Welcome to our new web site!
To give our readers a chance to experience all that our new website has to offer, we have made all content freely avaiable, through October 1, 2018.
During this time, print and digital subscribers will not need to log in to view our stories or e-editions.
(BPT) - Did you know that there are 28 bones in the foot? These bones, along with more than 30 joints, allow for a wide range of movements, including standing, walking, stretching, jogging and more. It's easy to take foot health for granted when everything feels great, but the moment something is wrong, you realize just how important your feet are.
A proactive approach is best for ongoing foot health. The Prevent Injuries Campaign!™ from the American Academy of Orthopaedic Surgeons (AAOS) strives to educate people of all ages on foot health and the importance of preventing injuries. Orthopaedic foot and ankle surgeon and spokesperson for the AAOS Steven L. Haddad, MD, FAAOS, offers these tips to help everyone keep their feet healthy for improved mobility:
Choose the right footwear
Those fancy shoes might look great with your outfit, but they may not be great for your feet. Shoes that are too tight, too loose or without enough support can cause unwanted strain on the feet, ankles, lower leg, hip and spine. There are many well-made, supportive and stylish shoes, so be smart when shopping and selecting your shoes for the day. To learn tips for finding the right fit for shoes, including advice for children's, men's and women's shoes, visit OrthoInfo.org. A quick tip: try on new shoes in the store at the end of the day, when your feet are the most swollen from your daily activities. That way, the shoe will never feel too tight and is less likely to cause damage to your feet.

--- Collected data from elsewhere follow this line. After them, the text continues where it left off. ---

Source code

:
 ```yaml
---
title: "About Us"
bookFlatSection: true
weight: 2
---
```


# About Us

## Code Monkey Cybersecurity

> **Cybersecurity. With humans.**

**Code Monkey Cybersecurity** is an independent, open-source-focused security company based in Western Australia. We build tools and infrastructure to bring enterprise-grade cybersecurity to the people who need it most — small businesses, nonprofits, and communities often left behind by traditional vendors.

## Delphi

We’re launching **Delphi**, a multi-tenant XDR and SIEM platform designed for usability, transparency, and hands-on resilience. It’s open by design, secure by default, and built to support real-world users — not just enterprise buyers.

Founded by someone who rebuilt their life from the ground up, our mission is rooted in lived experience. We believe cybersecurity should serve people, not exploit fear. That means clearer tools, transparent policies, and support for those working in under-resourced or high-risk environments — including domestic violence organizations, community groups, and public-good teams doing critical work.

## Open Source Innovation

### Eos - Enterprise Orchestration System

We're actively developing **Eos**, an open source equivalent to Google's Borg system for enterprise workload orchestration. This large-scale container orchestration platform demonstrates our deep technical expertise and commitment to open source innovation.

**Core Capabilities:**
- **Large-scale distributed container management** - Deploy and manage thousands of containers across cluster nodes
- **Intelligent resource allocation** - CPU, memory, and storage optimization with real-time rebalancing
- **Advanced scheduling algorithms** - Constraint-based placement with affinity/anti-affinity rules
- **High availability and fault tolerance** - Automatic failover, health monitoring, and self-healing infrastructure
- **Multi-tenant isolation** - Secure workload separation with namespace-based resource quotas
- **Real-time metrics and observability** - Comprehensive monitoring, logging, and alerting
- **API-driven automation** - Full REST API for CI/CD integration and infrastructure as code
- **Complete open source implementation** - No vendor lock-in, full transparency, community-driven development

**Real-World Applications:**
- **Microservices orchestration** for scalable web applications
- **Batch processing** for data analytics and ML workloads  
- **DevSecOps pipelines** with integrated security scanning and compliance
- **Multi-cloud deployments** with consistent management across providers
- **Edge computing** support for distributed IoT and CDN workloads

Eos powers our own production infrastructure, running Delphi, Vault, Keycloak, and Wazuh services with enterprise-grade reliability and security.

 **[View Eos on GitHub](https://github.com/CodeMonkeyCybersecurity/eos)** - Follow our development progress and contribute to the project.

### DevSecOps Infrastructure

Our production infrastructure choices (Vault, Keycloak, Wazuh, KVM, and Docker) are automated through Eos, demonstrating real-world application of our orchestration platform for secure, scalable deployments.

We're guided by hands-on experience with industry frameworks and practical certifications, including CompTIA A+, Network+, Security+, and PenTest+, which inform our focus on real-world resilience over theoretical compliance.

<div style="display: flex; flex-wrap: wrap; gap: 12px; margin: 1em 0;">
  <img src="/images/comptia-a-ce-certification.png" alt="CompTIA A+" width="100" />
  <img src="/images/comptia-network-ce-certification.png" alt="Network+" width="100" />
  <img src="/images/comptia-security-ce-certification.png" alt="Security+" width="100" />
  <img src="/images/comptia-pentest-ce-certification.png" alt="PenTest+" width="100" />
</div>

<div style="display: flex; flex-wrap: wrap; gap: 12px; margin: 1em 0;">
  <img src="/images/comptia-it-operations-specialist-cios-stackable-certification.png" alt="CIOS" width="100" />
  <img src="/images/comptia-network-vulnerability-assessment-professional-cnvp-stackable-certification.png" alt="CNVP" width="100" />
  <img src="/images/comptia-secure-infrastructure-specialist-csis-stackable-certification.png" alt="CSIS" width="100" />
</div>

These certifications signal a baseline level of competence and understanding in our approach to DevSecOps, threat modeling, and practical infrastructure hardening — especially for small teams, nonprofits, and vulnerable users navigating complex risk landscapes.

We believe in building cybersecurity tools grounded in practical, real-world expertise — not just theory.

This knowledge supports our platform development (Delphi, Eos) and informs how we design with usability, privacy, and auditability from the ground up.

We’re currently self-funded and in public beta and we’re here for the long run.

Stretch and exercise your feet
You often hear about the importance of exercise, but have you thought about exercise in relation to foot health? Stretching and strengthening your feet regularly helps to relieve pressure you put on them each day, keeps the muscles flexible, and helps prevent injuries. Try flexibility exercises like toe raises and picking up a towel with your toes. Exercise can also strengthen the bones in your feet. Simply going for a walk with a good supportive shoe puts regulated impact on the bones that keeps them strong and lowers the risk of fracture/stress fracture.
Don’t delay diabetic foot care
For people with diabetes, careful, daily inspection of the feet is essential to overall health and the prevention of damaging foot problems. A wound as small as a blister can progress to a serious infection in a matter of a day. According to Dr. Haddad, diabetes also damages blood vessels, decreasing the blood flow to the feet. Poor circulation weakens bone and can cause disintegration of the bones and joints in the foot and ankle. Just as important, diabetes can affect the nerves to your feet. Because you don't feel the bottom of your feet as you normally would, you may develop cuts, sores or blisters on the bottom of your feet and not know it. It's therefore essential to examine your feet as part of your daily routine. Due to both the nerve and blood flow problems, people with diabetes are also at increased risk for breaking bones in the feet.
Explore home therapies
If you find your feet are sore or achy, consider exploring home remedies. Of course, changing to supportive shoes and stretching are good first steps for relief. Some people soak their feet in water to reduce soreness, while others may try hot/cold therapy with compresses. There are foot ointments and lotions as well. These all can help with temporary soreness, but if you have chronic aches or pains, consider seeing an orthopaedic specialist.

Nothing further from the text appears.